───── RECORDS SUPPLIED

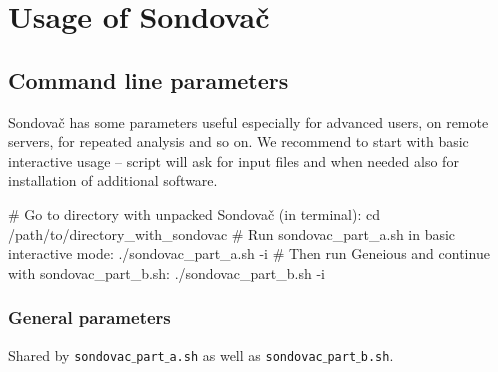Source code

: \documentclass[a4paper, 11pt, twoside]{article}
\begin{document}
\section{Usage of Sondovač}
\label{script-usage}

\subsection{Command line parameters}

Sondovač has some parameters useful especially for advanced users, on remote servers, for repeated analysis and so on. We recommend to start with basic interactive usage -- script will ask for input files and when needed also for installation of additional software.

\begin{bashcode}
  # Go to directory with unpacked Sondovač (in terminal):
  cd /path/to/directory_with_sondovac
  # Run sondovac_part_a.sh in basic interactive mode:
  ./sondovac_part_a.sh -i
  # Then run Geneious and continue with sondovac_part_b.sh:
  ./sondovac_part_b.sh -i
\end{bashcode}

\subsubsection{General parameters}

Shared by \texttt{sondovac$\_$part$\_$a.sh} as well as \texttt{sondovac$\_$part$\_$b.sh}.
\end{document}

──────────
───── RECORDS SUPPLIED

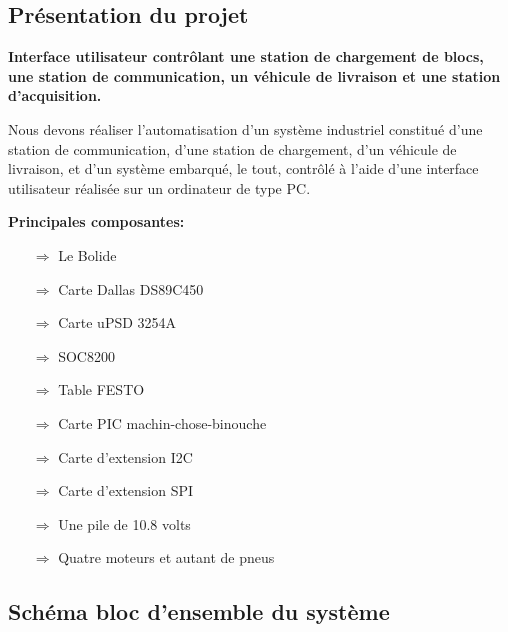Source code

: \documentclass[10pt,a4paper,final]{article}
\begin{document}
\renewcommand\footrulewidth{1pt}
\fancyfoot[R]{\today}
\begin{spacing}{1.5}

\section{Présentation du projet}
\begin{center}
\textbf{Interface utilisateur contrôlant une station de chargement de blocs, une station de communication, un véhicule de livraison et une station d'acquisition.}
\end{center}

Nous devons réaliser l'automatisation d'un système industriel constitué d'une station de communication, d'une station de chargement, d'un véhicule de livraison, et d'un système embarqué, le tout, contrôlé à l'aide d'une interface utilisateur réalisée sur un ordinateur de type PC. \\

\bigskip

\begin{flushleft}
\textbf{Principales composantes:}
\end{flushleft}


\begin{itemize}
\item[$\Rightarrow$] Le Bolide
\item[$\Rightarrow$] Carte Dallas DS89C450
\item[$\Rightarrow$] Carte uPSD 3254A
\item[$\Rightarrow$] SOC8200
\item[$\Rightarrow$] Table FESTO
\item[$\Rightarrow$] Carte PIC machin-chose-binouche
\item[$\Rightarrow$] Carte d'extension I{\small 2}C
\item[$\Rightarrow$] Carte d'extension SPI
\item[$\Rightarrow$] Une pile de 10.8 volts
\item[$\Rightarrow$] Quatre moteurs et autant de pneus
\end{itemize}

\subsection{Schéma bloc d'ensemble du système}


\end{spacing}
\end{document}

──────────

TO DO = Extract all lines from the material above that include the word "Rightarrow".

SOLUTION TO THE EXERCISE =
\item[$\Rightarrow$] Le Bolide
\item[$\Rightarrow$] Carte Dallas DS89C450
\item[$\Rightarrow$] Carte uPSD 3254A
\item[$\Rightarrow$] SOC8200
\item[$\Rightarrow$] Table FESTO
\item[$\Rightarrow$] Carte PIC machin-chose-binouche
\item[$\Rightarrow$] Carte d'extension I{\small 2}C
\item[$\Rightarrow$] Carte d'extension SPI
\item[$\Rightarrow$] Une pile de 10.8 volts
\item[$\Rightarrow$] Quatre moteurs et autant de pneus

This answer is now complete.